▶ **AIM OF THE EXERCISE**: The answer should consist of every line in the material below that has the word "stability".

===== PROVIDED MATERIAL =====

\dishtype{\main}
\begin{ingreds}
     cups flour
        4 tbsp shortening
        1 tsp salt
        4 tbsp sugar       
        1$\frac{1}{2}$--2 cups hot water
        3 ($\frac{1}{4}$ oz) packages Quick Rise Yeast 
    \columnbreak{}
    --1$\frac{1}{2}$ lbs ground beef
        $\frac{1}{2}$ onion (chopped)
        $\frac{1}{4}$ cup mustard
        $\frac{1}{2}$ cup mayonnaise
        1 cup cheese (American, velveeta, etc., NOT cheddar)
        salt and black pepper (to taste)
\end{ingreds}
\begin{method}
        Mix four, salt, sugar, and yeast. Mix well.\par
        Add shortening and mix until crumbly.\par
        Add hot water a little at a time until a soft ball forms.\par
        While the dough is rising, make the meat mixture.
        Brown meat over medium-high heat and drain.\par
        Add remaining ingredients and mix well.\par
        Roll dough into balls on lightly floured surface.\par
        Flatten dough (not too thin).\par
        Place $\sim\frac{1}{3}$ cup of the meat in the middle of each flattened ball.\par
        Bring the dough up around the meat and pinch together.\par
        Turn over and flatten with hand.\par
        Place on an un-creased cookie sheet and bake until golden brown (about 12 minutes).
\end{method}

=====
===== PROVIDED MATERIAL =====

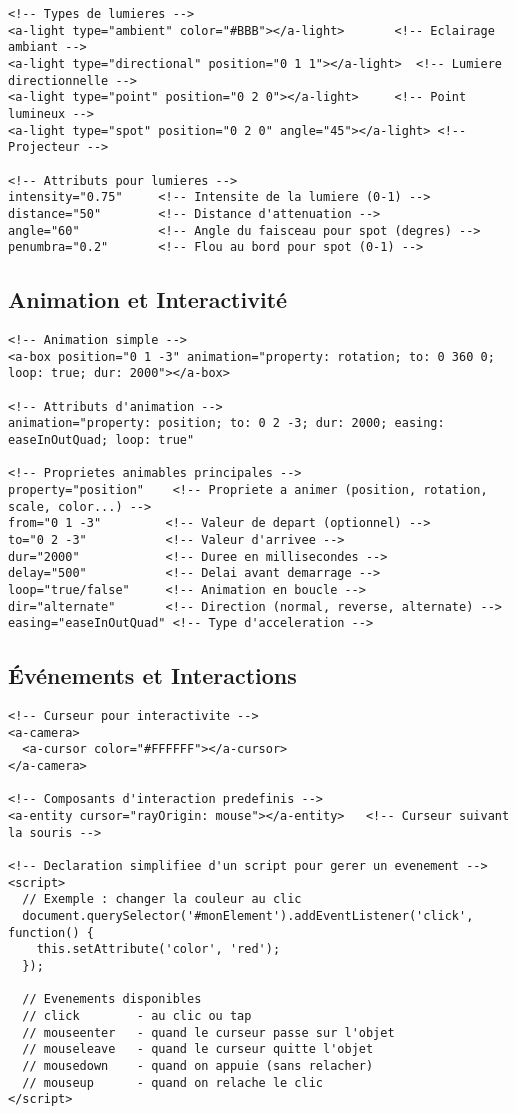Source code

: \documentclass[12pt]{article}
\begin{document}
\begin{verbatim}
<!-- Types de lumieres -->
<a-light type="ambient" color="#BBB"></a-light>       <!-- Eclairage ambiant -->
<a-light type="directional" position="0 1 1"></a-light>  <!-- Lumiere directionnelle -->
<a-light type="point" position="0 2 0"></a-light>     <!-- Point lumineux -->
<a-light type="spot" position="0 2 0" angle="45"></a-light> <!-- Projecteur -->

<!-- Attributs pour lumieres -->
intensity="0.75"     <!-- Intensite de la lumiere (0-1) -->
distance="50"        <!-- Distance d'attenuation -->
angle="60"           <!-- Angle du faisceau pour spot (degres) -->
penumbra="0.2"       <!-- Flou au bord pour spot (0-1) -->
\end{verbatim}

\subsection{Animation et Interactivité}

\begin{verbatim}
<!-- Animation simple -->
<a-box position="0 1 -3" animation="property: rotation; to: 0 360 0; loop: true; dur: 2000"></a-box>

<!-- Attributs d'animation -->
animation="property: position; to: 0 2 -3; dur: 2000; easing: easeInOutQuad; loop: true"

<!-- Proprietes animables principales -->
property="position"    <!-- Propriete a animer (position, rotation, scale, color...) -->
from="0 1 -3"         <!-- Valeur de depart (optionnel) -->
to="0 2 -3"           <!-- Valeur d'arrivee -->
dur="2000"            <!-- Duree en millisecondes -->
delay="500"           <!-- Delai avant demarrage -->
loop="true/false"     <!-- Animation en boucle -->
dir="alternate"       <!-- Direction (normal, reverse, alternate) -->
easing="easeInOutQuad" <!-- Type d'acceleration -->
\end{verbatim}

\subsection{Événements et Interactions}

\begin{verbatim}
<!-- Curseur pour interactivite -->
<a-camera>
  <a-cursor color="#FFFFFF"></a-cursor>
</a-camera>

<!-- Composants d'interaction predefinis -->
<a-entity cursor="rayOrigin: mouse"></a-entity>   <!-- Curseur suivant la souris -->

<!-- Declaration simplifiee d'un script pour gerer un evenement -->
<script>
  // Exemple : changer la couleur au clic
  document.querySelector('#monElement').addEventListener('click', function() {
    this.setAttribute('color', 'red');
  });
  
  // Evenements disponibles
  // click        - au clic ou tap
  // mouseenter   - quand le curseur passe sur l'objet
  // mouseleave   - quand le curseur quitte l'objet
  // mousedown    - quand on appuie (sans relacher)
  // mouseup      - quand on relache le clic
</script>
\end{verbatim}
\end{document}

=====
===== PROVIDED MATERIAL =====

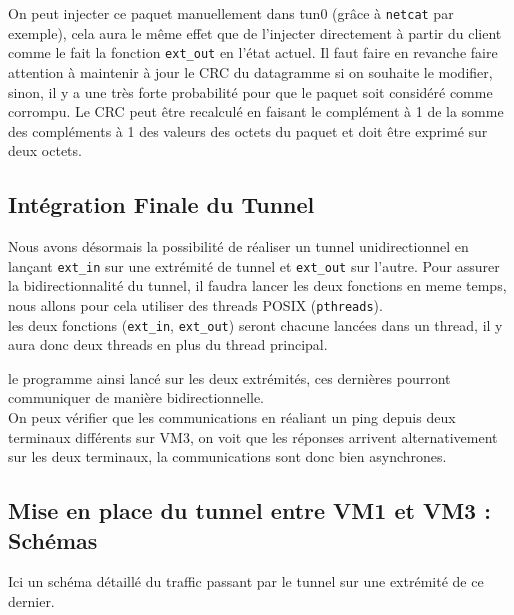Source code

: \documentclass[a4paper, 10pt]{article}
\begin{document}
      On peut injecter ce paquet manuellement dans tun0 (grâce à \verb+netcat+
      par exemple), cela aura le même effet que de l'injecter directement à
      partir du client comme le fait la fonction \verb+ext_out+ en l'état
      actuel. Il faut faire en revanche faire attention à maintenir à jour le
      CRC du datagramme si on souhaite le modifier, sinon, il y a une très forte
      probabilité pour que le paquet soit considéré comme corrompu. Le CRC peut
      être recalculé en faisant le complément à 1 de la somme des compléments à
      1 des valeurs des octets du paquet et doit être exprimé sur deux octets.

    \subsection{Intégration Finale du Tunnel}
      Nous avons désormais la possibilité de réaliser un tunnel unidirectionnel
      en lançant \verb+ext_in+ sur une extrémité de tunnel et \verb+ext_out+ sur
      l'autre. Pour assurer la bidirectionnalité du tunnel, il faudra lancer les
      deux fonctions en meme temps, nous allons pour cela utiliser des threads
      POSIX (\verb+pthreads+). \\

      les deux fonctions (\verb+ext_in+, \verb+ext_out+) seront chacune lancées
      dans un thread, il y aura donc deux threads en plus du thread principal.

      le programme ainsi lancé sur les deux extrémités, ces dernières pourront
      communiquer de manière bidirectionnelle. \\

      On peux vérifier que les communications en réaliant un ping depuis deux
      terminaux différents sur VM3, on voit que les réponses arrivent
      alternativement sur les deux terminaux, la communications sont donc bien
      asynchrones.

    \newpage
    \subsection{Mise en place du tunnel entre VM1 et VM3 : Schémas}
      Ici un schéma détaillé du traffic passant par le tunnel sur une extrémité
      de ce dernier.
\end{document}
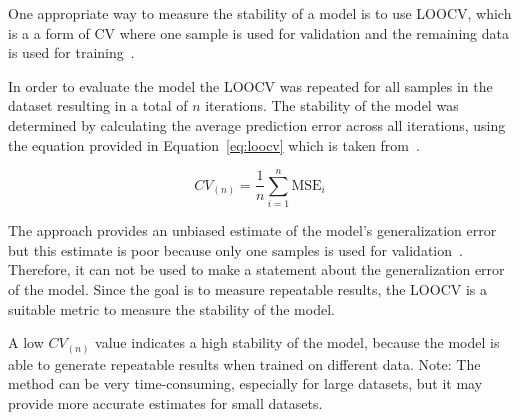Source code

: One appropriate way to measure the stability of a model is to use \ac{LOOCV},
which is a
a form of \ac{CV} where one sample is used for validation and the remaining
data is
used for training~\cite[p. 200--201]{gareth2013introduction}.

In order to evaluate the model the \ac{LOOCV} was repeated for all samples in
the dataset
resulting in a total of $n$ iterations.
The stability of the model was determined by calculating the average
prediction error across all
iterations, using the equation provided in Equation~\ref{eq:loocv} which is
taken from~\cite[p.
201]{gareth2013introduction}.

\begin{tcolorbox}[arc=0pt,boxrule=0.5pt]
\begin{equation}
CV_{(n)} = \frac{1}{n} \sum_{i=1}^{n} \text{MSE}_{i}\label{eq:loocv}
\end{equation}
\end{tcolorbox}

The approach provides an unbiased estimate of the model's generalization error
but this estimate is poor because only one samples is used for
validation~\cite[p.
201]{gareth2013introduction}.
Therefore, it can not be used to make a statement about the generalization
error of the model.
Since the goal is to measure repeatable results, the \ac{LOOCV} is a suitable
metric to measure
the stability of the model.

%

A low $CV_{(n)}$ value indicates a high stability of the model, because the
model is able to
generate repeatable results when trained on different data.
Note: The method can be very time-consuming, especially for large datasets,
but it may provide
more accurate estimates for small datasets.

=====

▶ **SOLUTION TO THIS TASK**:
: One appropriate way to measure the stability of a model is to use \ac{LOOCV},
The stability of the model was determined by calculating the average
the stability of the model.
A low $CV_{(n)}$ value indicates a high stability of the model, because the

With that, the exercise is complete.